NASA has successfully launched the first in a series of highly advanced weather satellites on Sunday, that will lead to more accurate and timely forecasts, watches and warnings.

The National Oceanic and Atmospheric Administration’s (NOAA) Geostationary Operational Environmental Satellite-R (GOES-R) lifted off from Florida in the US.

“The launch of GOES-R represents a major step forward in terms of our ability to provide more timely and accurate information that is critical for life-saving weather forecasts and warnings,” said Thomas Zurbuchen, associate administrator for NASA’s Science Mission Directorate in Washington.

After it reaches its final designated orbit in the next two weeks, GOES-R will be renamed GOES-16.

The new satellite will become operational within a year, after undergoing a checkout and validation of its six new instruments, including the first operational lightning mapper in geostationary orbit.

“The next generation of weather satellites is finally here.
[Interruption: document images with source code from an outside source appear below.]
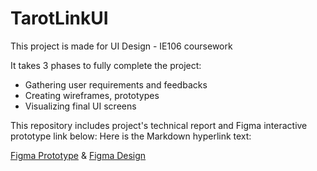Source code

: # TarotLinkUI
This project is made for UI Design - IE106 coursework

It takes 3 phases to fully complete the project:

- Gathering user requirements and feedbacks
- Creating wireframes, prototypes
- Visualizing final UI screens

This repository includes project's technical report and Figma interactive prototype link below: Here is the Markdown hyperlink text:

[Figma Prototype](https://www.figma.com/proto/TxVR2IVqoXjENCQ5oO5Z6T/DoAn_IE106?page-id=0%3A1&node-id=7-2&p=f&viewport=1432%2C1111%2C0.26&t=Z3GrSxtrBcB5xpZD-1&scaling=scale-down&content-scaling=fixed&starting-point-node-id=7%3A2&show-proto-sidebar=1) & [Figma Design](https://www.figma.com/design/TxVR2IVqoXjENCQ5oO5Z6T/DoAn_IE106?node-id=0-1&t=yWUDPbkQw0tGmRH1-1)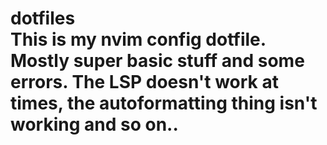 # dotfiles<br>This is my nvim config dotfile. Mostly super basic stuff and some errors. The LSP doesn't work at times, the autoformatting thing isn't working and so on..
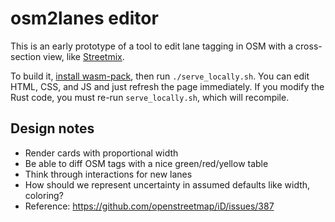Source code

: # osm2lanes editor

This is an early prototype of a tool to edit lane tagging in OSM with a
cross-section view, like [Streetmix](streetmix.net).

To build it, [install
wasm-pack](https://rustwasm.github.io/wasm-pack/installer/), then run
`./serve_locally.sh`. You can edit HTML, CSS, and JS and just refresh the page
immediately. If you modify the Rust code, you must re-run `serve_locally.sh`,
which will recompile.

## Design notes

- Render cards with proportional width
- Be able to diff OSM tags with a nice green/red/yellow table
- Think through interactions for new lanes
- How should we represent uncertainty in assumed defaults like width, coloring?
- Reference: https://github.com/openstreetmap/iD/issues/387

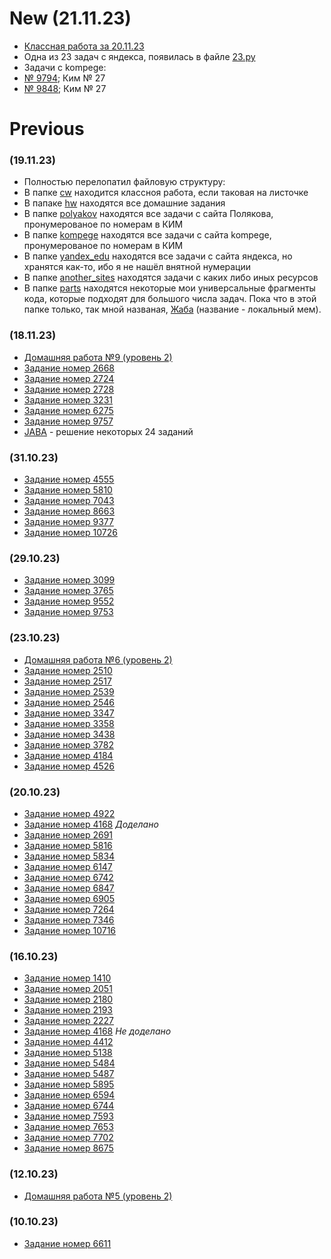 # New (21.11.23)
- [Классная работа за 20.11.23](/cw/23-11-20.py)
- Одна из 23 задач с яндекса, появилась в файле [23.py](/yandex_edu/23.py)
- Задачи с kompege:
- [№ 9794](/kompege/27/9794.py); Ким № 27
- [№ 9848](/kompege/27/9848.py); Ким № 27

# Previous
### (19.11.23)
- Полностью перелопатил файловую структуру:
- В папке [cw](/cw) находится классноя работа, если таковая на листочке
- В папаке [hw](/hw) находятся все домашние задания
- В папке [polyakov](/polyakov) находятся все задачи с сайта Полякова, пронумерованое по номерам в КИМ
- В папке [kompege](/kompege) находятся все задачи с сайта kompege, пронумерованое по номерам в КИМ
- В папке [yandex_edu](/yandex_edu) находятся все задачи с сайта яндекса, но хранятся как-то, ибо я не нашёл внятной нумерации
- В папке [another_sites](/another_sites) находятся задачи с каких либо иных ресурсов
- В папке [parts](/parts) находятся некоторые мои универсальные фрагменты кода, которые подходят для большого числа задач. Пока что в этой папке только, так мной названая, [Жаба](/parts/JABA.py) (название - локальный мем).
### (18.11.23)
- [Домашняя работа №9 (уровень 2)](/hw9)
- [Задание номер 2668](/2668.py)
- [Задание номер 2724](/2724.py)
- [Задание номер 2728](/2728.py)
- [Задание номер 3231](/3231.py)
- [Задание номер 6275](/6275.py)
- [Задание номер 9757](/9757.py)
- [JABA](/JABA.py) - решение некоторых 24 заданий
### (31.10.23)
- [Задание номер 4555](/4555.py)
- [Задание номер 5810](/5810.py)
- [Задание номер 7043](/7043.py)
- [Задание номер 8663](/8663.py)
- [Задание номер 9377](/9377.py)
- [Задание номер 10726](/10726.py)
### (29.10.23)
- [Задание номер 3099](/3099.py)
- [Задание номер 3765](/3765.py)
- [Задание номер 9552](/9552.py)
- [Задание номер 9753](/9753.py)
### (23.10.23)
- [Домашняя работа №6 (уровень 2)](/hw6)
- [Задание номер 2510](/2510.py)
- [Задание номер 2517](/2517.py)
- [Задание номер 2539](/2539.py)
- [Задание номер 2546](/2546.py)
- [Задание номер 3347](/3347.py)
- [Задание номер 3358](/3358.py)
- [Задание номер 3438](/3438.py)
- [Задание номер 3782](/3782.py)
- [Задание номер 4184](/4184.py)
- [Задание номер 4526](/4526.py)
### (20.10.23)
- [Задание номер 4922](/4922.py)
- [Задание номер 4168](/4168.py) *Доделано*
- [Задание номер 2691](/2691.py)
- [Задание номер 5816](/5816.py)
- [Задание номер 5834](/5834.py)
- [Задание номер 6147](/6147.py)
- [Задание номер 6742](/6742.py)
- [Задание номер 6847](/6847.py)
- [Задание номер 6905](/6905.py)
- [Задание номер 7264](/7264.py)
- [Задание номер 7346](/7346.py)
- [Задание номер 10716](/10716.py)
### (16.10.23)
- [Задание номер 1410](/1410.py)
- [Задание номер 2051](/2051.py)
- [Задание номер 2180](/2180.py)
- [Задание номер 2193](/2193.py)
- [Задание номер 2227](/2227.py)
- [Задание номер 4168](/4168.py) *Не доделано*
- [Задание номер 4412](/4412.py)
- [Задание номер 5138](/5138.py)
- [Задание номер 5484](/5484.py)
- [Задание номер 5487](/5487.py)
- [Задание номер 5895](/5895.py)
- [Задание номер 6594](/6594.py)
- [Задание номер 6744](/6744.py)
- [Задание номер 7593](/7593.py)
- [Задание номер 7653](/7653.py)
- [Задание номер 7702](/7702.py)
- [Задание номер 8675](/8675.py)
### (12.10.23)
- [Домашняя работа №5 (уровень 2)](/hw5)
### (10.10.23)
- [Задание номер 6611](/6611.py)
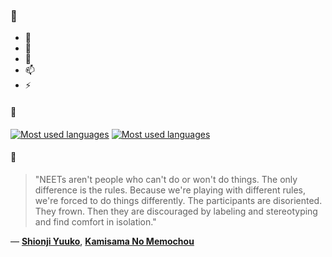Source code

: ### 👋

- 🔭
- 🌱
- 💬
- 📫
- ⚡

#### 🧏

[![Most used languages](https://github-readme-stats-aynah.vercel.app/api/top-langs/?username=aynh&theme=solarized-dark&langs_count=6&layout=compact&hide_title=true)](https://github.com/anuraghazra/github-readme-stats#gh-dark-mode-only)
[![Most used languages](https://github-readme-stats-aynah.vercel.app/api/top-langs/?username=aynh&theme=solarized-light&langs_count=6&layout=compact&hide_title=true)](https://github.com/anuraghazra/github-readme-stats#gh-light-mode-only)

#### 💬

> "NEETs aren't people who can't do or won't do things. The only difference is the rules. Because we're playing with different rules, we're forced to do things differently. The participants are disoriented. They frown. Then they are discouraged by labeling and stereotyping and find comfort in isolation."

&mdash; [**Shionji Yuuko**](https://myanimelist.net/character.php?q=Shionji%20Yuuko&cat=character), [**Kamisama No Memochou**](https://myanimelist.net/search/all?q=Kamisama%20No%20Memochou&cat=all)
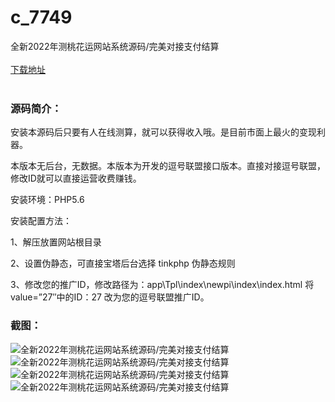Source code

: # c_7749
全新2022年测桃花运网站系统源码/完美对接支付结算
<br/></br>
[下载地址](https://www.uuid2.com/7749.html "下载地址")
<br/></br>
<h3>源码简介：</h3>
<p>安装本源码后只要有人在线测算，就可以获得收入哦。是目前市面上最火的变现利器。<p>
<p>本版本无后台，无数据。本版本为开发的逗号联盟接口版本。直接对接逗号联盟，修改ID就可以直接运营收费赚钱。<p>
<p>安装环境：PHP5.6<p>
<p>安装配置方法：<p>
<p>1、解压放置网站根目录<p>
<p>2、设置伪静态，可直接宝塔后台选择 tinkphp 伪静态规则<p>
<p>3、修改您的推广ID，修改路径为：app\Tpl\index\newpi\index\index.html 将value=”27″中的ID：27 改为您的逗号联盟推广ID。<p>
<h3>截图：</h3>
<img src="https://www.uuid2.com/wp-content/uploads/img/uimage/68241647832339.jpg" alt="全新2022年测桃花运网站系统源码/完美对接支付结算"><img src="https://www.uuid2.com/wp-content/uploads/img/uimage/68421647832340.jpg" alt="全新2022年测桃花运网站系统源码/完美对接支付结算"><img src="https://www.uuid2.com/wp-content/uploads/img/uimage/26951647832341.jpg" alt="全新2022年测桃花运网站系统源码/完美对接支付结算"><img src="https://www.uuid2.com/wp-content/uploads/img/uimage/49181647832341.jpg" alt="全新2022年测桃花运网站系统源码/完美对接支付结算">
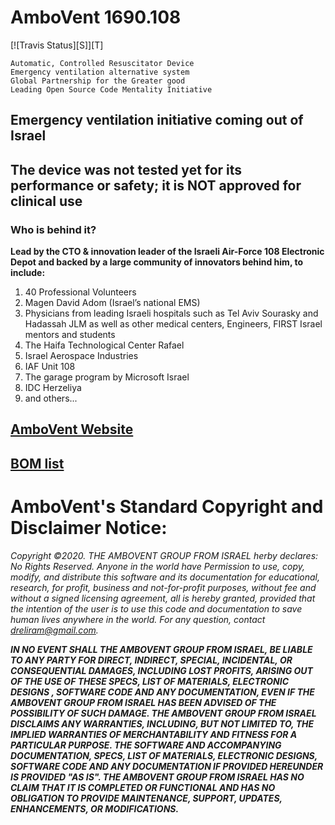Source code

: # AmboVent  1690.108

[![Travis Status][S]][T]

    Automatic, Controlled Resuscitator Device
    Emergency ventilation alternative system
    Global Partnership for the Greater good
    Leading Open Source Code Mentality Initiative


## Emergency ventilation initiative coming out of Israel

## The device was not tested yet for its performance or safety; it is NOT approved for clinical use

### Who is behind it?  
**Lead by the CTO & innovation leader of the Israeli Air-Force 108 Electronic Depot and backed by a large community of innovators behind him, to include:**

1. 40 Professional Volunteers
1. Magen David Adom (Israel’s national EMS)
1. Physicians from leading Israeli hospitals such as Tel Aviv Sourasky and Hadassah JLM as well as other medical centers, Engineers, FIRST Israel mentors and students
1. The Haifa Technological Center Rafael
1. Israel Aerospace Industries
1. IAF Unit 108
1. The garage program by Microsoft Israel
1. IDC Herzeliya
1. and others...

## [AmboVent Website](https://1nn0v8ter.rocks/AmboVent-1690-108)

## [BOM list](https://docs.google.com/spreadsheets/d/1yqxRhruZpR-hO4cpbX6UkSeXTlXk1JLd_4aYDwuWj4k/edit?usp=sharing)

# AmboVent's Standard Copyright and Disclaimer Notice:

*Copyright ©2020. THE AMBOVENT GROUP FROM ISRAEL herby declares:  No Rights Reserved. Anyone in the world have Permission to use, copy, modify, and distribute this software and its documentation for educational, research, for profit, business and not-for-profit purposes, without fee and without a signed licensing agreement, all is hereby granted, provided that the intention of the user is to use this code and documentation to save human lives  anywhere in the world. For any question, contact dreliram@gmail.com.*

***IN NO EVENT SHALL THE AMBOVENT GROUP FROM ISRAEL, BE LIABLE TO ANY PARTY FOR DIRECT, INDIRECT, SPECIAL, INCIDENTAL, OR CONSEQUENTIAL DAMAGES, INCLUDING LOST PROFITS, ARISING OUT OF THE USE OF THESE SPECS, LIST OF MATERIALS, ELECTRONIC DESIGNS , SOFTWARE CODE AND ANY DOCUMENTATION, EVEN IF THE AMBOVENT GROUP FROM ISRAEL HAS BEEN ADVISED OF THE POSSIBILITY OF SUCH DAMAGE.
THE AMBOVENT GROUP FROM ISRAEL DISCLAIMS ANY WARRANTIES, INCLUDING, BUT NOT LIMITED TO, THE IMPLIED WARRANTIES OF MERCHANTABILITY AND FITNESS FOR A PARTICULAR PURPOSE. THE SOFTWARE AND ACCOMPANYING DOCUMENTATION, SPECS, LIST OF MATERIALS, ELECTRONIC DESIGNS, SOFTWARE CODE AND ANY DOCUMENTATION IF PROVIDED HEREUNDER IS PROVIDED "AS IS". THE AMBOVENT GROUP FROM ISRAEL HAS NO CLAIM THAT IT IS COMPLETED OR FUNCTIONAL AND HAS NO OBLIGATION TO PROVIDE MAINTENANCE, SUPPORT, UPDATES, ENHANCEMENTS, OR MODIFICATIONS.***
GOES-R will strengthen NOAA’s ability to issue life-saving forecasts and warnings and make the US an even stronger, more resilient weather-ready nation,” said NOAA Administrator Kathryn Sullivan.

Forecasters will use the lightning mapper to hone in on storms that represent the greatest threats.

The satellite’s primary instrument, the Advanced Baseline Imager, will provide images of Earth’s weather, oceans and environment with 16 different spectral bands, including two visible channels, four near-infrared channels and 10 infrared channels.

Improved space weather sensors on GOES-R will monitor the sun and relay crucial information to forecasters so they can issue space weather alerts and warnings.

In all, data from GOES-R will result in 34 new or improved meteorological, solar and space weather products.

There are four satellites in the GOES-R series: R, S, T and U, which will extend NOAA’s geostationary coverage through 2036.